DATASET RECORDS.
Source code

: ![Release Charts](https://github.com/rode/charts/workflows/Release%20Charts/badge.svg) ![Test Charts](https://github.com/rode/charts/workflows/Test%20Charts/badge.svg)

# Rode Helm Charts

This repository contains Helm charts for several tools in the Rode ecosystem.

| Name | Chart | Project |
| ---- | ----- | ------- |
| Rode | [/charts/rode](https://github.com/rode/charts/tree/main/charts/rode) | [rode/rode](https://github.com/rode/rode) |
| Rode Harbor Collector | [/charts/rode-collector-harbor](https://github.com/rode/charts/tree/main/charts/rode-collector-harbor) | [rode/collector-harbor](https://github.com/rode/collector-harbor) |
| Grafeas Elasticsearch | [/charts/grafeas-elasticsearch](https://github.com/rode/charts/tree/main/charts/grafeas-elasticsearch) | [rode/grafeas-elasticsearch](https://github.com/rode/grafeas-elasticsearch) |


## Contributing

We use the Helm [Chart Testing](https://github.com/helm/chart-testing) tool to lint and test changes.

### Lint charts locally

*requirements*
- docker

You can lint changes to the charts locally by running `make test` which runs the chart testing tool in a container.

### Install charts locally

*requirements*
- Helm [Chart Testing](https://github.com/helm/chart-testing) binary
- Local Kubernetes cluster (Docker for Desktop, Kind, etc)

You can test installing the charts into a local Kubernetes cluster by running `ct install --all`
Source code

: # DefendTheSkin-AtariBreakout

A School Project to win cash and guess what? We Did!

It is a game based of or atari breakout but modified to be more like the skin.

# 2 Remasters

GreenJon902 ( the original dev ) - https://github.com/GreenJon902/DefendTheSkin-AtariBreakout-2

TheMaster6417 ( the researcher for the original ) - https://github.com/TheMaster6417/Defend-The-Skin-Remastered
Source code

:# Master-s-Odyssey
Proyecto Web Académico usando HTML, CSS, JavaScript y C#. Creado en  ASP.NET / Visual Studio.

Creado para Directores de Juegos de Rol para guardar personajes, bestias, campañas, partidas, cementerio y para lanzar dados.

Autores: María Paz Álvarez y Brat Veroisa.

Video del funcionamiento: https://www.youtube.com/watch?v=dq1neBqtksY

THE PROBLEM.
Reproduce the entries exactly, but only from their first line to the line holding "## Contributing", with that last line kept.

RESPONSE TO THIS EXERCISE.
Source code

: ![Release Charts](https://github.com/rode/charts/workflows/Release%20Charts/badge.svg) ![Test Charts](https://github.com/rode/charts/workflows/Test%20Charts/badge.svg)

# Rode Helm Charts

This repository contains Helm charts for several tools in the Rode ecosystem.

| Name | Chart | Project |
| ---- | ----- | ------- |
| Rode | [/charts/rode](https://github.com/rode/charts/tree/main/charts/rode) | [rode/rode](https://github.com/rode/rode) |
| Rode Harbor Collector | [/charts/rode-collector-harbor](https://github.com/rode/charts/tree/main/charts/rode-collector-harbor) | [rode/collector-harbor](https://github.com/rode/collector-harbor) |
| Grafeas Elasticsearch | [/charts/grafeas-elasticsearch](https://github.com/rode/charts/tree/main/charts/grafeas-elasticsearch) | [rode/grafeas-elasticsearch](https://github.com/rode/grafeas-elasticsearch) |


## Contributing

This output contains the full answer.